Pedro Barreto, administrador executivo do BPI, refere a propósito que o banco tem "uma matriz de risco bem definida e implementada de acordo com a diretriz definida pelos reguladores e que está a ser aplicada de forma progressiva a todas as empresas". O responsável explica que o BPI definiu um conjunto de exclusões relacionadas com as atividades com especial impacto no risco meio ambiental, além das exclusões gerais relacionadas com a utilização de trabalho infantil ou trabalhos forçados, ou participação em abusos dos direitos humanos, e o cumprimento das normas em vigor em matéria de saúde e segurança no trabalho. "O BPI e o acionista Grupo CaixaBank têm apoiado clientes no financiamento da transição para uma economia mais verde. Um dos exemplos é a estruturação de green bonds. No último ano, as duas entidades formalizaram algumas das principais operações de financiamento sustentável em Portugal, com empresas como a EDP, a Sonae, a Altri, a BA Glass, a Corticeira Amorim, a Navigator, entre outras", afirma Pedro Barreto.

"Desde julho do ano passado que o Crédito Agrícola passou a atribuir uma notação Ambiental e Social aos nossos clientes empresariais. Para isso, todos terão de, gradualmente, responder a um conjunto de questionários sobre as suas práticas ambientais e sociais. Além disso, estamos a analisar a carteira de crédito tendo em conta os cenários identificados e a incluir o risco ESG e climático no modelo de risco do Banco", afirma Isabel Matos, responsável da Comunicação. Explica que, além de ajudar os clientes a estarem melhor preparados para as exigências ambientais e sociais que todos os financiamentos irão ter, o banco ainda consegue compreender a percentagem de créditos que estão atualmente alinhados com os princípios da sustentabilidade e assim identificar os produtos financeiros que possam incentivar os clientes a acelerar o alinhamento do negócio com o Pacto Ecológico Europeu. "Assim, cada empresa ou empréstimo terá uma classificação de A, B, C ou D relativamente ao seu alinhamento com os princípios da sustentabilidade. Esta informação, que já cobre alguns milhares de empresas, já nos vai dar um bom ponto de partida para compreendermos a qualidade ESG da nossa carteira de empréstimos", explica Isabel Matos. O CA já recolhe informação de setores como a agricultura, imobiliário e construção e, durante 2022, serão introduzidos questionários em mais três setores de atividade.

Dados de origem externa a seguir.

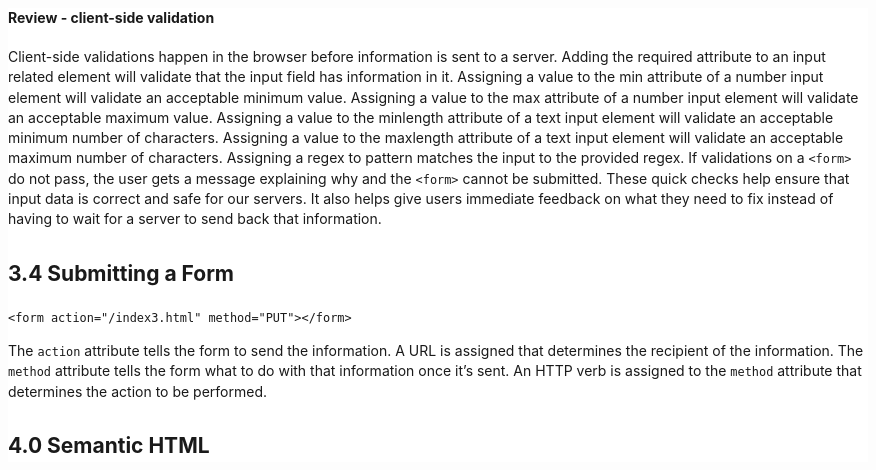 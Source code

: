 #### Review - client-side validation

Client-side validations happen in the browser before information is sent to a server.
Adding the required attribute to an input related element will validate that the input field has information in it.
Assigning a value to the min attribute of a number input element will validate an acceptable minimum value.
Assigning a value to the max attribute of a number input element will validate an acceptable maximum value.
Assigning a value to the minlength attribute of a text input element will validate an acceptable minimum number of characters.
Assigning a value to the maxlength attribute of a text input element will validate an acceptable maximum number of characters.
Assigning a regex to pattern matches the input to the provided regex.
If validations on a `<form>` do not pass, the user gets a message explaining why and the `<form>` cannot be submitted.
These quick checks help ensure that input data is correct and safe for our servers. It also helps give users immediate feedback on what they need to fix instead of having to wait for a server to send back that information.

## 3.4 Submitting a Form
```
<form action="/index3.html" method="PUT"></form>
```
The `action` attribute tells the form to send the information. A URL is assigned that determines the recipient of the information. The `method` attribute tells the form what to do with that information once it’s sent. An HTTP verb is assigned to the `method` attribute that determines the action to be performed.

## 4.0 Semantic HTML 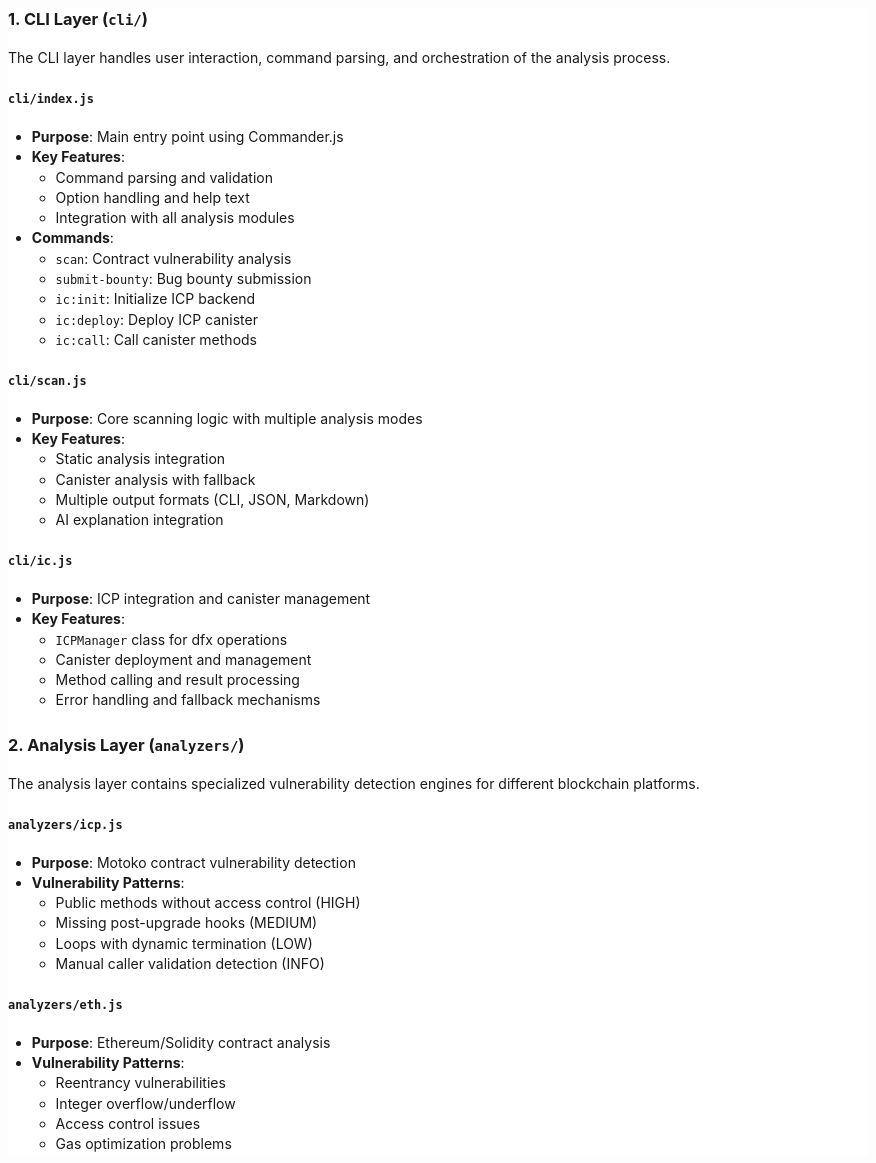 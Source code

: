 ### 1. CLI Layer (`cli/`)

The CLI layer handles user interaction, command parsing, and orchestration of the analysis process.

#### `cli/index.js`
- **Purpose**: Main entry point using Commander.js
- **Key Features**:
  - Command parsing and validation
  - Option handling and help text
  - Integration with all analysis modules
- **Commands**:
  - `scan`: Contract vulnerability analysis
  - `submit-bounty`: Bug bounty submission
  - `ic:init`: Initialize ICP backend
  - `ic:deploy`: Deploy ICP canister
  - `ic:call`: Call canister methods

#### `cli/scan.js`
- **Purpose**: Core scanning logic with multiple analysis modes
- **Key Features**:
  - Static analysis integration
  - Canister analysis with fallback
  - Multiple output formats (CLI, JSON, Markdown)
  - AI explanation integration

#### `cli/ic.js`
- **Purpose**: ICP integration and canister management
- **Key Features**:
  - `ICPManager` class for dfx operations
  - Canister deployment and management
  - Method calling and result processing
  - Error handling and fallback mechanisms

### 2. Analysis Layer (`analyzers/`)

The analysis layer contains specialized vulnerability detection engines for different blockchain platforms.

#### `analyzers/icp.js`
- **Purpose**: Motoko contract vulnerability detection
- **Vulnerability Patterns**:
  - Public methods without access control (HIGH)
  - Missing post-upgrade hooks (MEDIUM)
  - Loops with dynamic termination (LOW)
  - Manual caller validation detection (INFO)

#### `analyzers/eth.js`
- **Purpose**: Ethereum/Solidity contract analysis
- **Vulnerability Patterns**:
  - Reentrancy vulnerabilities
  - Integer overflow/underflow
  - Access control issues
  - Gas optimization problems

Santander deixa de financiar setores poluentes

"O Grupo Santander vai participar nos testes de stress climático do BCE, o que vai ser um exercício muito relevante para podermos entender ainda melhor os riscos e as oportunidades no que se refere aos efeitos das alterações climáticas nos nossos clientes", afirma fonte oficial do grupo. A mesma fonte adianta que o banco tem políticas muitos claras em termos de integração dos riscos climáticos, sociais e de governo na tomada de decisão de investimento e de concessão e crédito, e por isso faz uma avaliação prévia sobre potenciais impactos ambientais de todas as operações de financiamento de grande dimensão ou de setores críticos, e criou cinco grupos trabalho para fazer uma análise profunda a setores específicos, criar oferta de produtos e serviços de valor acrescentado no âmbito ESG. O Santander anunciou já que até 2030 irá deixar de financiar setores como a mineração de carvão e a geração de eletricidade com base em carvão e, em setembro, vai anunciar novos setores a serem restringidos e que tenham operações relacionadas com petróleo e gás, geração de energia elétrica, mineração e metalurgia e soft commodities (produtos agrícolas/alimentares).

O Montepio afirma igualmente estar a desenvolver trabalho nesta matéria, através da recolha, análise e tratamento de informação qualitativa e quantitativa para assim catalogar as empresas clientes relativamente ao seu desempenho ESG e, posteriormente, perceber o nível de compromisso destas empresas com estes critérios. "Os nossos clientes vão pretender a obtenção de uma boa pontuação para terem melhores condições financeiras nos produtos e serviços prestados, mas sobretudo porque existe uma convicção muito forte de que as empresas que pontuam bem nas métricas ESG antecipam melhor os riscos e oportunidades futuros, logo, são mais resilientes, mais competitivas e mais apelativas do ponto de vista do investimento", refere fonte do banco.